Jorge Urrutia Galicia: A Mexican Pioneering Mathematician And Computer Scientist
Jorge Urrutia Galicia is a Mexican computer scientist and mathematician.
Galicia is best known for his work on geometry. He made contributions to many different areas of mathematics, including discrete geometry, discrete optimization, and computational geometry. His specialty in computational geometry has made him recognized as one of the leading researchers worldwide. His research has also focused on combinatorial optimization, which is related to combinatorial game theory.
His early works dealt with problems of separability and visibility, a field in which he is an indisputable authority. While it is clear that mathematics has always played a basic role as the underlying foundation of all technology, especially now, and in this case it is confirmed why the technological scope of Dr. Urrutia’s articles in routing is significant; suffice to mention just one: recently algorithms are being implemented based on the ideas of Dr. Urrutia, to make communication networks that can be used in case of natural disasters.
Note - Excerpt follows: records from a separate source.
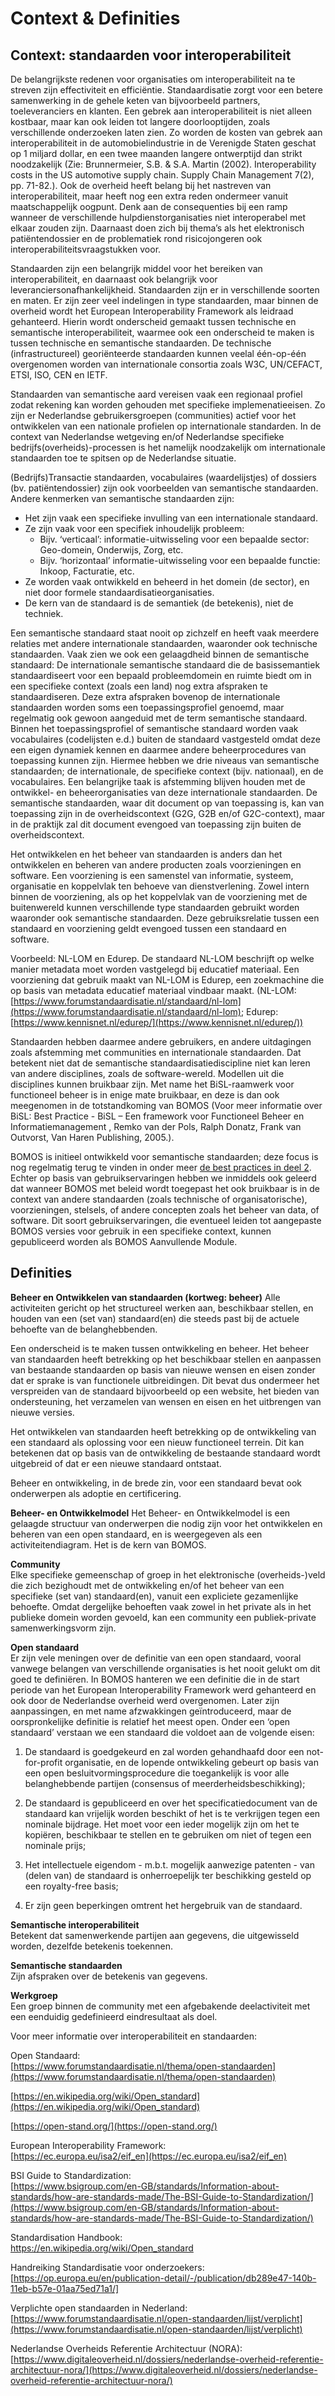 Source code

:# Context & Definities

## Context: standaarden voor interoperabiliteit

De belangrijkste redenen voor organisaties om interoperabiliteit na te streven zijn effectiviteit en efficiëntie. Standaardisatie zorgt voor een betere samenwerking in de gehele keten van bijvoorbeeld partners, toeleveranciers en klanten. Een gebrek aan interoperabiliteit is niet alleen kostbaar, maar kan ook leiden tot langere doorlooptijden, zoals verschillende onderzoeken laten zien. Zo worden de kosten van gebrek aan interoperabiliteit in de automobielindustrie in de Verenigde Staten geschat op 1 miljard dollar, en een twee maanden langere ontwerptijd dan strikt noodzakelijk (Zie: Brunnermeier, S.B. & S.A. Martin (2002). Interoperability costs in the US automotive supply chain. Supply Chain Management 7(2), pp. 71-82.). Ook de overheid heeft belang bij het nastreven van interoperabiliteit, maar heeft nog een extra reden ondermeer vanuit maatschappelijk oogpunt. Denk aan de consequenties bij een ramp wanneer de verschillende hulpdienstorganisaties niet interoperabel met elkaar zouden zijn. Daarnaast doen zich bij thema’s als het elektronisch patiëntendossier en de problematiek rond risicojongeren ook interoperabiliteitsvraagstukken voor.

Standaarden zijn een belangrijk middel voor het bereiken van interoperabiliteit, en daarnaast ook belangrijk voor leveranciersonafhankelijkheid. Standaarden zijn er in verschillende soorten en maten. Er zijn zeer veel indelingen in type standaarden, maar binnen de overheid wordt het European Interoperability Framework als leidraad gehanteerd.
Hierin wordt onderscheid gemaakt tussen technische en semantische interoperabiliteit, waarmee ook een onderscheid te maken is tussen technische en semantische standaarden.
De technische (infrastructureel) georiënteerde standaarden kunnen veelal één-op-één overgenomen worden van internationale consortia zoals W3C, UN/CEFACT, ETSI, ISO, CEN en IETF.

Standaarden van semantische aard vereisen vaak een regionaal profiel zodat rekening kan worden gehouden met  specifieke implemenatieeisen.
Zo zijn er Nederlandse gebruikersgroepen (communities) actief voor het ontwikkelen van een nationale profielen op internationale standarden.
In de context van Nederlandse wetgeving en/of Nederlandse specifieke bedrijfs(overheids)-processen is het namelijk noodzakelijk om internationale standaarden toe te spitsen op de Nederlandse situatie.

(Bedrijfs)Transactie standaarden, vocabulaires (waardelijstjes) of dossiers (bv. patiëntendossier) zijn ook voorbeelden van semantische standaarden. Andere kenmerken van semantische standaarden zijn:

* Het zijn vaak een specifieke invulling van een internationale standaard.
* Ze zijn vaak voor een specifiek inhoudelijk probleem:
  * Bijv. ‘verticaal’: informatie-uitwisseling voor een bepaalde sector: Geo-domein, Onderwijs, Zorg, etc.
  * Bijv. ‘horizontaal’ informatie-uitwisseling voor een bepaalde functie: Inkoop, Facturatie, etc.
* Ze worden vaak ontwikkeld en beheerd in het domein (de sector), en niet door formele standaardisatieorganisaties.
* De kern van de standaard is de semantiek (de betekenis), niet de techniek.

Een semantische standaard staat nooit op zichzelf en heeft vaak meerdere relaties met andere internationale standaarden, waaronder ook technische standaarden. Vaak zien we ook een gelaagdheid binnen de semantische standaard: De internationale semantische standaard die de basissemantiek standaardiseert voor een bepaald probleemdomein en ruimte biedt om in een specifieke context (zoals een land) nog extra afspraken te standaardiseren. Deze extra afspraken bovenop de internationale standaarden worden soms een toepassingsprofiel genoemd, maar regelmatig ook gewoon aangeduid met de term semantische standaard. Binnen het toepassingsprofiel of semantische standaard worden vaak vocabulaires (codelijsten e.d.) buiten de standaard vastgesteld omdat deze een eigen dynamiek kennen en daarmee andere beheerprocedures van toepassing kunnen zijn. Hiermee hebben we drie niveaus van semantische standaarden; de internationale, de specifieke context (bijv. nationaal), en de vocabulaires. Een belangrijke taak is afstemming blijven houden met de ontwikkel- en beheerorganisaties van deze internationale standaarden. De semantische standaarden, waar dit document op van toepassing is, kan van toepassing zijn in de overheidscontext (G2G, G2B en/of G2C-context), maar in de praktijk zal dit document evengoed van toepassing zijn buiten de overheidscontext.

Het ontwikkelen en het beheer van standaarden is anders dan het ontwikkelen en beheren van andere producten zoals voorzieningen en software. Een voorziening is een samenstel van informatie, systeem, organisatie en koppelvlak ten behoeve van dienstverlening. Zowel intern binnen de voorziening, als op het koppelvlak van de voorziening met de buitenwereld kunnen verschillende type standaarden gebruikt worden waaronder ook semantische standaarden. Deze gebruiksrelatie tussen een standaard en voorziening geldt evengoed tussen een standaard en software.

Voorbeeld: NL-LOM en Edurep. De standaard NL-LOM beschrijft op welke manier metadata moet worden vastgelegd bij educatief materiaal. Een voorziening dat gebruik maakt van NL-LOM is Edurep, een zoekmachine die op basis van metadata educatief materiaal vindbaar maakt. (NL-LOM: [https://www.forumstandaardisatie.nl/standaard/nl-lom](https://www.forumstandaardisatie.nl/standaard/nl-lom); Edurep: [https://www.kennisnet.nl/edurep/](https://www.kennisnet.nl/edurep/))

Standaarden hebben daarmee andere gebruikers, en andere uitdagingen zoals afstemming met communities en internationale standaarden. Dat betekent niet dat de semantische standaardisatiediscipline niet kan leren van andere disciplines, zoals de software-wereld. Modellen uit die disciplines kunnen bruikbaar zijn. Met name het BiSL-raamwerk voor functioneel beheer is in enige mate bruikbaar, en deze is dan ook meegenomen in de totstandkoming van BOMOS (Voor meer informatie over BiSL: Best Practice - BiSL – Een framework voor Functioneel Beheer en Informatiemanagement , Remko van der Pols, Ralph Donatz, Frank van Outvorst, Van Haren Publishing, 2005.).

BOMOS is initieel ontwikkeld voor semantische standaarden; deze focus is nog regelmatig terug te vinden in onder meer [de best practices in deel 2](https://logius-standaarden.github.io/BOMOS-Verdieping/). Echter op basis van gebruikservaringen hebben we inmiddels ook geleerd dat wanneer BOMOS met beleid wordt toegepast het ook bruikbaar is in de context van andere standaarden (zoals technische of organisatorische), voorzieningen, stelsels, of andere concepten zoals het beheer van data, of software. Dit soort gebruikservaringen, die eventueel leiden tot aangepaste BOMOS versies voor gebruik in een specifieke context, kunnen gepubliceerd worden als BOMOS Aanvullende Module.

## Definities

**Beheer en Ontwikkelen van standaarden (kortweg: beheer)**
Alle activiteiten gericht op het structureel werken aan, beschikbaar stellen, en houden van een (set van) standaard(en) die steeds past bij de actuele behoefte van de belanghebbenden.

Een onderscheid is te maken tussen ontwikkeling en beheer. Het beheer van standaarden heeft betrekking op het beschikbaar stellen en aanpassen van bestaande standaarden op basis van nieuwe wensen en eisen zonder dat er sprake is van functionele uitbreidingen. Dit bevat dus ondermeer het verspreiden van de standaard bijvoorbeeld op een website, het bieden van ondersteuning, het verzamelen van wensen en eisen en het uitbrengen van nieuwe versies.

Het ontwikkelen van standaarden heeft betrekking op de ontwikkeling van een standaard als oplossing voor een nieuw functioneel terrein. Dit kan betekenen dat op basis van de ontwikkeling de bestaande standaard wordt uitgebreid of dat er een nieuwe standaard ontstaat.

Beheer en ontwikkeling, in de brede zin, voor een standaard bevat ook onderwerpen als adoptie en certificering.

**Beheer- en Ontwikkelmodel**
Het Beheer- en Ontwikkelmodel is een gelaagde structuur van onderwerpen die nodig zijn voor het ontwikkelen en beheren van een open standaard, en is weergegeven als een activiteitendiagram. Het is de kern van BOMOS.

**Community**  
Elke specifieke gemeenschap of groep in het elektronische (overheids-)veld die zich bezighoudt met de ontwikkeling en/of het beheer van een specifieke (set van) standaard(en), vanuit een expliciete gezamenlijke behoefte. Omdat dergelijke behoeften vaak zowel in het private als in het publieke domein worden gevoeld, kan een community een publiek-private samenwerkingsvorm zijn.

**Open standaard**  
Er zijn vele meningen over de definitie van een open standaard, vooral vanwege belangen van verschillende organisaties is het nooit gelukt om dit goed te definiëren. In BOMOS hanteren we een definitie die in de start periode van het European Interoperability Framework werd gehanteerd en ook door de Nederlandse overheid werd overgenomen. Later zijn aanpassingen, en met name afzwakkingen geïntroduceerd, maar de oorspronkelijke definitie is relatief het meest open.
Onder een ‘open standaard’ verstaan we een standaard die voldoet aan de volgende eisen:


1. De standaard is goedgekeurd en zal worden gehandhaafd door een not-for-profit organisatie, en de lopende ontwikkeling gebeurt op basis van een open besluitvormingsprocedure die toegankelijk is voor alle belanghebbende partijen (consensus of meerderheidsbeschikking);

2. De standaard is gepubliceerd en over het specificatiedocument van de standaard kan vrijelijk worden beschikt of het is te verkrijgen tegen een nominale bijdrage. Het moet voor een ieder mogelijk zijn om het te kopiëren, beschikbaar te stellen en te gebruiken om niet of tegen een nominale prijs;

3. Het intellectuele eigendom - m.b.t. mogelijk aanwezige patenten - van (delen van) de standaard is onherroepelijk ter beschikking gesteld op een royalty-free basis;

4. Er zijn geen beperkingen omtrent het hergebruik van de standaard.

**Semantische interoperabiliteit**  
Betekent dat samenwerkende partijen aan gegevens, die uitgewisseld worden, dezelfde betekenis toekennen.

**Semantische standaarden**  
Zijn afspraken over de betekenis van gegevens.

**Werkgroep**  
Een groep binnen de community met een afgebakende deelactiviteit met een eenduidig gedefinieerd eindresultaat als doel.

Voor meer informatie over interoperabiliteit en standaarden:

Open Standaard:  
[https://www.forumstandaardisatie.nl/thema/open-standaarden](https://www.forumstandaardisatie.nl/thema/open-standaarden)

[https://en.wikipedia.org/wiki/Open_standard](https://en.wikipedia.org/wiki/Open_standard)

[https://open-stand.org/](https://open-stand.org/)

European Interoperability Framework:  
[https://ec.europa.eu/isa2/eif_en](https://ec.europa.eu/isa2/eif_en)

BSI Guide to Standardization:  
[https://www.bsigroup.com/en-GB/standards/Information-about-standards/how-are-standards-made/The-BSI-Guide-to-Standardization/](https://www.bsigroup.com/en-GB/standards/Information-about-standards/how-are-standards-made/The-BSI-Guide-to-Standardization/)

Standardisation Handbook:  
https://en.wikipedia.org/wiki/Open_standard

Handreiking Standardisatie voor onderzoekers:
[https://op.europa.eu/en/publication-detail/-/publication/db289e47-140b-11eb-b57e-01aa75ed71a1/]

Verplichte open standaarden in Nederland:  
[https://www.forumstandaardisatie.nl/open-standaarden/lijst/verplicht](https://www.forumstandaardisatie.nl/open-standaarden/lijst/verplicht)

Nederlandse Overheids Referentie Architectuur (NORA):  
[https://www.digitaleoverheid.nl/dossiers/nederlandse-overheid-referentie-architectuur-nora/](https://www.digitaleoverheid.nl/dossiers/nederlandse-overheid-referentie-architectuur-nora/)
Since the end of the 20th century, he began to work on routing problems, developing algorithms for both the combinatorial and geometric problems, which literally founded a work area of great importance in its application to wireless and cellular networks. In the 21st century, Dr. Urrutia has also stood out for his numerous contributions to the study of discrete sets of points, on which he has made decisive contributions, both in their solution and formulating various variants.
Dr. Jorge Urrutia Galicia studied a bachelor’s degree in mathematics at the Faculty of Sciences of UNAM from 1971 to 1974, and a master’s and doctoral degree in mathematics at the University of Waterloo, Canada from 1976 to 1980. He has worked at the Metropolitan Autonomous University-Iztapalapa, CIMAT, Carleton University, Ottawa University from 1984-1998, where he was "full professor", and since 1998 at the Institute of Mathematics of the UNAM. On average, he teaches five courses each year (two undergraduate and three postgraduate courses).
Annually, he organizes at least two research workshops in Mexico, one of its main objectives being that its students know and work with renowned researchers and learn to collaborate with them as equals.
From 1990 to 2000, he was editor-in-chief of the journal Computational Geometry, Theory and Applications, published by Elsevier Science Publishers. He has been a member of the editorial boards of the Mexican Mathematical Society Bulletin and of Graphs and Combinatorics (Springer, and Computational Geometry: Theory and Applications (Elsevier). He was also editor of the Handbook of Computational Geometry (2000), one of Elsevier's first published handbooks.
He has published more than 270 articles in conference proceedings and research journals in mathematics and computing, which have received more than 6,000 citations, among the most important are two articles on routing in ad-hoc and wireless networks, which have received more than 2 600 citations together: “Compass Routing in Geometric Graphs” and “Routing with Guaranteed Delivery in Ad Hoc Wireless Networks.” In these investigations, Dr. Urrutia develops new strategies – highly efficient – to send information on wireless networks that take advantage of the characteristics obtained by recent technologies such as GPS, in addition to allowing them to travel through these networks effectively without having knowledge of their topology. It is worth mentioning that in 2012 he was the most cited mathematician of the UNAM.
He has given more than 40 plenary lectures at international congresses on Computational Geometry. He was editor-in-chief of "Computational Geometry, Theory and Applications" from 1990 to 2000. He has supervised more than 55 bachelor, master and doctoral theses.
In 2015, he received the "National University in Research in Exact Sciences" award at UNAM. He is is a member of the National System of Investigators, Level 3 He has organized and participated in the organizing committees of several national congresses including the "Victor Neumann-Lara Colloquium on Graphic Theory and its Applications", the "Canadian Conference on Computational Geometry", the "Japan Conference on Discrete and Computational Geometry" and the "Computational Geometry Meetings" (Spain). Oher countries where he has also participated in this way are Italy, Indonesia, Philippines, China, Canada, Peru and Argentina, as well as his home country, Mexico.